Referring now to the drawings wherein like reference numerals
identify like elements, the present invention may be described
herein in terms of various hardware components and processing
steps. It should be appreciated that such components may be
realized by any number of hardware components configured to perform
the specified functions. For example, the present invention may
employ various integrated circuit components, e.g., transistors,
memory elements, digital signal processing elements, integrators,
motors, actuators, servos, gears, and the like, which may carry out
a variety of functions under the control of one or more
microprocessors or other control devices. Moreover, various types
of material may be used in making the probe tip cleaning and
shaping pads.
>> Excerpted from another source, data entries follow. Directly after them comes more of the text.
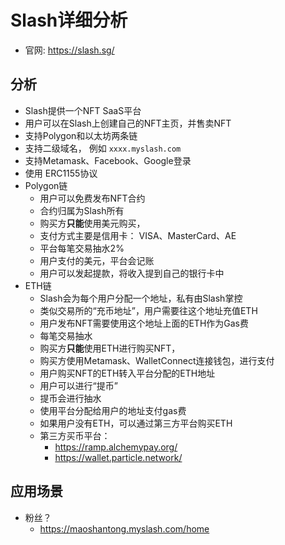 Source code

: # Slash详细分析

- 官网: https://slash.sg/

## 分析

- Slash提供一个NFT SaaS平台
- 用户可以在Slash上创建自己的NFT主页，并售卖NFT
- 支持Polygon和以太坊两条链
- 支持二级域名， 例如   `xxxx.myslash.com`
- 支持Metamask、Facebook、Google登录
- 使用 ERC1155协议
- Polygon链
  - 用户可以免费发布NFT合约
  - 合约归属为Slash所有
  - 购买方**只能**使用美元购买，
  - 支付方式主要是信用卡： VISA、MasterCard、AE
  - 平台每笔交易抽水2%
  - 用户支付的美元，平台会记账
  - 用户可以发起提款，将收入提到自己的银行卡中
- ETH链
  - Slash会为每个用户分配一个地址，私有由Slash掌控
  - 类似交易所的“充币地址”，用户需要往这个地址充值ETH
  - 用户发布NFT需要使用这个地址上面的ETH作为Gas费
  - 每笔交易抽水
  - 购买方**只能**使用ETH进行购买NFT，
  - 购买方使用Metamask、WalletConnect连接钱包，进行支付
  - 用户购买NFT的ETH转入平台分配的ETH地址
  - 用户可以进行“提币”
  - 提币会进行抽水
  - 使用平台分配给用户的地址支付gas费
  - 如果用户没有ETH，可以通过第三方平台购买ETH
  - 第三方买币平台：
    - https://ramp.alchemypay.org/
    - https://wallet.particle.network/


## 应用场景


- 粉丝？
  - https://maoshantong.myslash.com/home


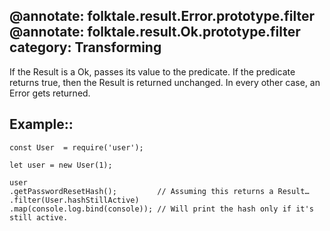 @annotate: folktale.result.Error.prototype.filter
@annotate: folktale.result.Ok.prototype.filter
category: Transforming
---

If the Result is a Ok, passes its value to the predicate. If the predicate
returns true, then the Result is returned unchanged. In every other case,
an Error gets returned.

## Example::

    const User  = require('user');

    let user = new User(1);

    user
    .getPasswordResetHash();         // Assuming this returns a Result…
    .filter(User.hashStillActive)
    .map(console.log.bind(console)); // Will print the hash only if it's still active.
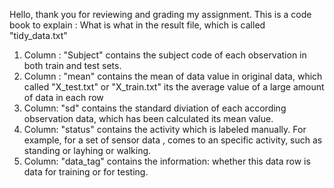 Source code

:Hello, thank you for reviewing and grading my assignment. This is a code book  to explain : What is what in the result file,
which is called "tidy_data.txt"

1) Column : "Subject"
   contains the subject code of each observation in both train and test sets.
2) Column : "mean"
   contains the mean of data value in original data, which called "X_test.txt" or "X_train.txt"
   its the average value of a large amount of data in each row 
3) Column: "sd"
   contains the standard diviation of each according observation data, which has been calculated its mean value.
4) Column: "status"
   contains the activity which is labeled manually. For example, for a set of sensor data , comes to an specific
   activity, such as standing or layhing or walking.
5) Column: "data_tag"
   contains the information: whether this data row is data for training or for testing.
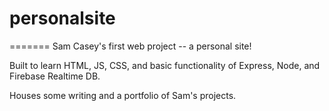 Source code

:# personalsite
=======
Sam Casey's first web project -- a personal site!

Built to learn HTML, JS, CSS, and basic functionality of Express, Node, and Firebase Realtime DB. 

Houses some writing and a portfolio of Sam's projects.
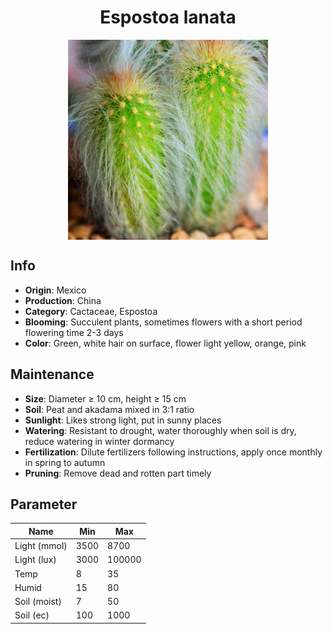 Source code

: <h1 align='center'>Espostoa lanata</h1>
<p align="center">
    <img 
        align='center'
        width='320'
        src="../images/espostoa lanata.png" 
        alt='Espostoa lanata' />
</p>

## Info

 - **Origin**: Mexico
 - **Production**: China
 - **Category**: Cactaceae, Espostoa
 - **Blooming**: Succulent plants, sometimes flowers with a short period flowering time 2-3 days
 - **Color**: Green, white hair on surface, flower light yellow, orange, pink

## Maintenance

 - **Size**: Diameter ≥ 10 cm, height ≥ 15 cm
 - **Soil**: Peat and akadama mixed in 3:1 ratio
 - **Sunlight**: Likes strong light, put in sunny places
 - **Watering**: Resistant to drought, water thoroughly when soil is dry, reduce watering in winter dormancy
 - **Fertilization**: Dilute fertilizers following instructions, apply once monthly in spring to autumn
 - **Pruning**: Remove dead and rotten part timely

## Parameter

| Name         | Min  | Max   |
|--------------|------|-------|
| Light (mmol) | 3500 | 8700  |
| Light (lux)  | 3000 | 100000 |
| Temp         | 8    | 35    |
| Humid        | 15   | 80    |
| Soil (moist) | 7   | 50    |
| Soil (ec)    | 100  | 1000  | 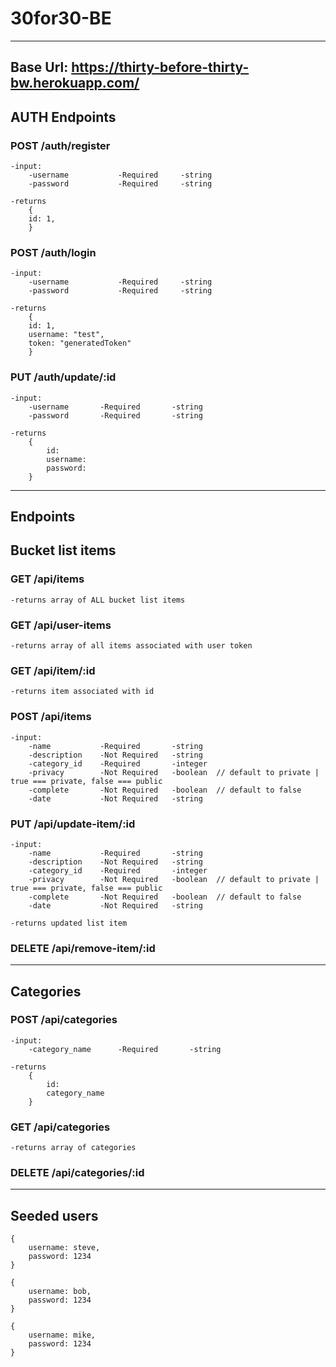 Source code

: # 30for30-BE
---
## Base Url: https://thirty-before-thirty-bw.herokuapp.com/

## AUTH Endpoints

### POST /auth/register

    -input:
        -username           -Required     -string
        -password           -Required     -string

    -returns 
        { 
        id: 1, 
        }    


### POST /auth/login

    -input:
        -username           -Required     -string
        -password           -Required     -string

    -returns 
        { 
        id: 1,
        username: "test", 
        token: "generatedToken" 
        }


### PUT /auth/update/:id

    -input:
        -username       -Required       -string
        -password       -Required       -string

    -returns
        {
            id:
            username:
            password:
        }

---

## Endpoints ##


## Bucket list items

### GET /api/items

    -returns array of ALL bucket list items

### GET /api/user-items

    -returns array of all items associated with user token

### GET /api/item/:id

    -returns item associated with id

### POST /api/items

    -input:
        -name           -Required       -string
        -description    -Not Required   -string
        -category_id    -Required       -integer
        -privacy        -Not Required   -boolean  // default to private | true === private, false === public
        -complete       -Not Required   -boolean  // default to false
        -date           -Not Required   -string

### PUT /api/update-item/:id

    -input:
        -name           -Required       -string
        -description    -Not Required   -string
        -category_id    -Required       -integer
        -privacy        -Not Required   -boolean  // default to private | true === private, false === public
        -complete       -Not Required   -boolean  // default to false
        -date           -Not Required   -string

    -returns updated list item

### DELETE /api/remove-item/:id

---

## Categories

### POST /api/categories

    -input:
        -category_name      -Required       -string

    -returns
        {
            id:
            category_name
        }

### GET /api/categories

    -returns array of categories

### DELETE /api/categories/:id

---

## Seeded users ##

    {
        username: steve,
        password: 1234
    }

    {
        username: bob,
        password: 1234
    }

    {
        username: mike,
        password: 1234
    }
In addition, those skilled in the art will appreciate
that the present invention may be practiced in any number of
probing device contexts and that the preferred embodiment described
herein is merely one exemplary application for the invention.
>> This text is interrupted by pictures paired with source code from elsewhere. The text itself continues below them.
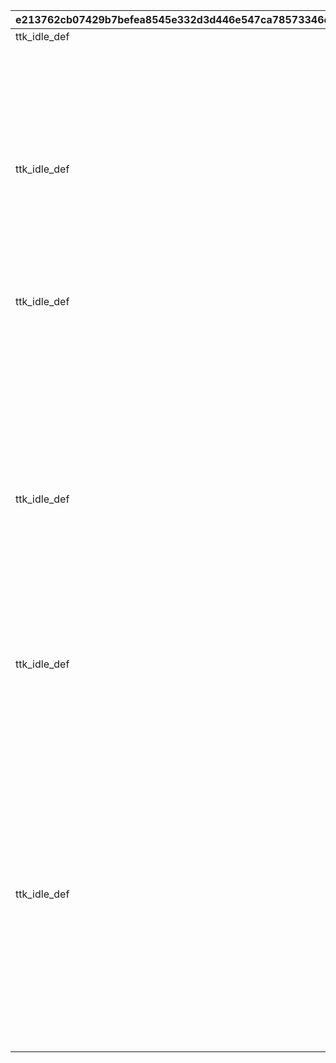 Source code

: |e213762cb07429b7befea8545e332d3d446e547ca78573346c215286ec18f7a4|d0468695bd66f643cf809ad48bec350d8362b7307894f4432d1e132a4e488358|acf6e1191813720cc3eff7076c2fcf6bc57146af5d7494424c36ac9f3bf4e178|15a1e6bce1ce44a54037bef0cffdfdc1e42750c2b7f4b25b52ad2375954d59ad|c692fa1f3efe609aebe4e04e76bf748154d284c3bb39734223367f2c3f1b7485|07a1d74493df97806266908abff0f2f5ef009d67c132d2d3e53412061f3dc142|71faa79515374d4223f57f4999c5e29077af9a0042ba20c77cfecc598a1a804e|50e6e0fa5375004a7b645774c68b0462eca08556c88bd26ceee1c08afc0b4cf3|9065d8b6ec921550030cdc9e7a72b14aaf64a937e9487ab35f152825952de8b1|864e2f95c9dbd8c25f0223d3dff65c88afe0202e131c8f21479def9655a16f5c|6d8451f470388b4b5824acca7dfc1061226a17e2fd062916e663235568c07c05|
| --- | --- | --- | --- | --- | --- | --- | --- | --- | --- | --- |
|ttk_idle_def|1010001|5|-120|1|1|1|100|102611|1|850|
||1010002|31|1|1||2|0|2|1|0|
||1010003|31|1|1||1|-120|1|1|-80|
||1010004|93||||1|||1||
||1010005|21||||vo_minigame_1005|0|vo_minigame_1005_top_000|1|0|
||1010006|3|1|0.3|0.3|102611|ttk_idle_doya|ttk_doya|1|0|
||1010007|11||0|0|102611||任された仕事は\nきちんとやるよ|1|8|
||1010008|91||||0|||1||
|ttk_idle_def|1020001|5|-120|1|1|1|100|102611|2|850|
||1020002|31|1|1||2|0|2|2|0|
||1020003|31|1|1||1|-120|1|2|-80|
||1020004|93||||1|||2||
||1020005|21||||vo_minigame_1005|0|vo_minigame_1005_top_001|2|0|
||1020006|3|1|0.3|0.3|102611|ttk_idle_def|ttk_idle_smile|2|0|
||1020007|11||0|0|102611||あたしの前に\n現れたこと\n後悔させてあげる|2|8|
||1020008|91||||0|||2||
|ttk_idle_def|1030001|5|-120|1|1|1|100|102611|3|850|
||1030002|31|1|1||2|0|2|3|0|
||1030003|31|1|1||1|-120|1|3|-80|
||1030004|93||||1|||3||
||1030005|21||||vo_minigame_1005|0|vo_minigame_1005_top_002|3|0|
||1030006|3|1|0.1|0.3|102611|ttk_idle_joy|ttk_joy|3|0|
||1030007|11||0|0|102611||コツをつかめば\n結構楽しいかも\nいや、労働は労働か…|3|8|
||1030008|93||||2.2|||3||
||1030009|3||0.3|0.3|102611||ttk_talk_sad|3|1|
||1030010|93||||3|||3||
||1030011|3||0.3|0.3|102611||ttk_idle_def|3|1|
||1030012|91||||0|||3||
|ttk_idle_def|1040001|5|-120|1|1|1|100|102611|4|850|
||1040002|31|1|1||2|0|2|4|0|
||1040003|31|1|1||1|-120|1|4|-80|
||1040004|93||||1|||4||
||1040005|21||||vo_minigame_1005|0|vo_minigame_1005_top_003|4|0|
||1040006|3|1|0.3|0.3|102611|ttk_idle_shock|ttk_shock|4|0|
||1040007|11||0|0|102611||ねずみのことなんか\n知りたくないよ\nはぁ…めんどくさい|4|8|
||1040008|93||||5|||4||
||1040009|3||0.3|0.3|102611||ttk_idle_def|4|1|
||1040010|93||||0.7|||4||
|ttk_idle_def|1050001|5|-120|1|1|1|100|102611|5|850|
||1050002|31|1|1||2|0|2|5|0|
||1050003|31|1|1||1|-120|1|5|-80|
||1050004|93||||1|||5||
||1050005|21||||vo_minigame_1005|0|vo_minigame_1005_top_004|5|0|
||1050006|3||0.3|0.3|102611||ttk_surprise|5|0|
||1050007|11||0|0|102611||うわっ！？\nこっちこないでよ！\nはぁ…チマチマ\n追い払うのは大変だ…|5|8|
||1050008|93||||0.9|||5||
||1050009|3||0.3|0.3|102611||ttk_talk_anger|5|1|
||1050010|93||||0.8|||5||
||1050011|3|1|0.3|0.3|102611|ttk_talk_sad|ttk_sad|5|0|
||1050012|93||||5|||5||
||1050013|3||0.3|0.3|102611||ttk_idle_def|5|1|
||1050014|91||||0|||5||
|ttk_idle_def|1060001|5|-120|1|1|1|100|102611|6|850|
||1060002|31|1|1||2|0|2|6|0|
||1060003|31|1|1||1|-120|1|6|-80|
||1060004|93||||1|||6||
||1060005|21||||vo_minigame_1005|0|vo_minigame_1005_top_005|6|0|
||1060006|3||0.3|0.3|102611||ttk_idle_worry|6|1|
||1060007|11||0|0|102611||こんなことに\n慣れたくないよ…\nでも牧場のためには\nやるしかないか|6|8|
||1060008|93||||7|||6||
||1060009|3|1|0.3|0.3|102611|ttk_idle_def|ttk_amz|6|0|
||1060010|91||||0|||6|| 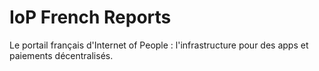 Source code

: # IoP French Reports

Le portail français d'Internet of People : l'infrastructure pour des apps et paiements décentralisés.
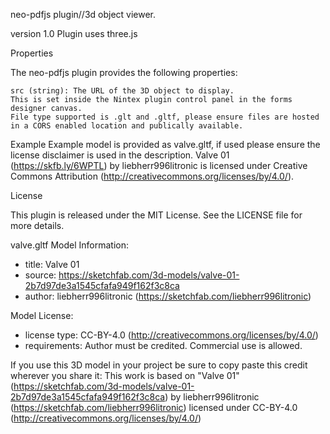 neo-pdfjs plugin//3d object viewer.

version 1.0
Plugin uses three.js 

Properties

The neo-pdfjs plugin provides the following properties:

    src (string): The URL of the 3D object to display.
    This is set inside the Nintex plugin control panel in the forms designer canvas.
    File type supported is .glt and .gltf, please ensure files are hosted in a CORS enabled location and publically available.

Example
Example model is provided as valve.gltf, if used please ensure the license disclaimer is used in the description.
Valve 01 (https://skfb.ly/6WPTL) by liebherr996litronic is licensed under Creative Commons Attribution (http://creativecommons.org/licenses/by/4.0/).

License

This plugin is released under the MIT License. See the LICENSE file for more details.

valve.gltf Model Information:
* title:	Valve 01
* source:	https://sketchfab.com/3d-models/valve-01-2b7d97de3a1545cfafa949f162f3c8ca
* author:	liebherr996litronic (https://sketchfab.com/liebherr996litronic)

Model License:
* license type:	CC-BY-4.0 (http://creativecommons.org/licenses/by/4.0/)
* requirements:	Author must be credited. Commercial use is allowed.

If you use this 3D model in your project be sure to copy paste this credit wherever you share it:
This work is based on "Valve 01" (https://sketchfab.com/3d-models/valve-01-2b7d97de3a1545cfafa949f162f3c8ca) by liebherr996litronic (https://sketchfab.com/liebherr996litronic) licensed under CC-BY-4.0 (http://creativecommons.org/licenses/by/4.0/)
General techniques that are known to those skilled in the art are
not described in detail herein.
An exemplary multilayer adhesive and abrasive pad ("MAAP") 100 for
cleaning and shaping probe tips is illustrated in FIG. 2 according
to various aspects of the present invention. A support structure
110 supports the MAAP 100. MAAP 100 is attached to support
structure 110 by, for example, a first adhesive layer 120. MAAP 100
is made of abrasive particles and adhesive material. MAAP 100 has
first adhesive layer 120 and successive layers of abrasive
particles 130 and adhesive 140. Top layer 150 is preferably an
abrasive layer 130.
In one embodiment, the support structure 110 is a semiconductor
wafer which supports the probe tip cleaning and shaping pad or MAAP
100. A silicon wafer may be a convenient choice of support
structure because it is easily adaptable for use in the machines
which test the semiconductor wafers 30. For example, with a silicon
wafer support structure 110, it is possible to test one or more
semiconductor wafers 30, or even to test a portion of a
semiconductor wafer 30, and then remove the tested wafer and
replace it with a MAAP 100, including a semiconductor wafer
supporting pad 110, for on-line cleaning and shaping of the probe
tips. Alternatively, other support structures may be used such as,
for example, flat disks made of stainless steels or ceramics or
glass. Support structure 110 may have a thickness of 500
micrometers in one embodiment, and in other embodiments may be
thinner or thicker as necessary to provide the desired stiffness
characteristics (in view of the support structure material
stiffness properties). The support structure is preferably
substantially flat in order to minimize planarity problems.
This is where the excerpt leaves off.